Of the entries below, return exactly those lines that fall between the one containing "- [console logger](./console-logger.md)" and the one containing "- [ ] Include fields", the two end lines included.
******************************
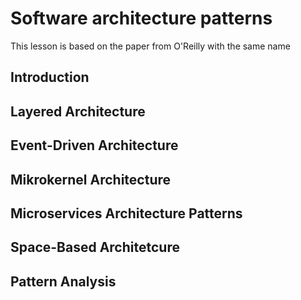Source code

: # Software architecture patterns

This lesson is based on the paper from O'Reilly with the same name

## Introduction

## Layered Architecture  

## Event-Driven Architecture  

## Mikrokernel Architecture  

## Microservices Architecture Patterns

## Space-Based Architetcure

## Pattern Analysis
******************************
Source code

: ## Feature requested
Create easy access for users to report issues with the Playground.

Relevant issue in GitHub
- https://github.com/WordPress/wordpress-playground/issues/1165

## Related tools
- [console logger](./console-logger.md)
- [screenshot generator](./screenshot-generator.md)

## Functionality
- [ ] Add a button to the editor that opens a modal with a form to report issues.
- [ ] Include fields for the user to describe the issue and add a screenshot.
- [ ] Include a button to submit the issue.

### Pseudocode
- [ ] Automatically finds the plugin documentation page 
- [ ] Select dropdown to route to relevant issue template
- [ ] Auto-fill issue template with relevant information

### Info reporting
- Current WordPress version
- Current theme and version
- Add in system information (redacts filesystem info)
******************************
- _Response below_
- [console logger](./console-logger.md)
- [screenshot generator](./screenshot-generator.md)

## Functionality
- [ ] Add a button to the editor that opens a modal with a form to report issues.
- [ ] Include fields for the user to describe the issue and add a screenshot.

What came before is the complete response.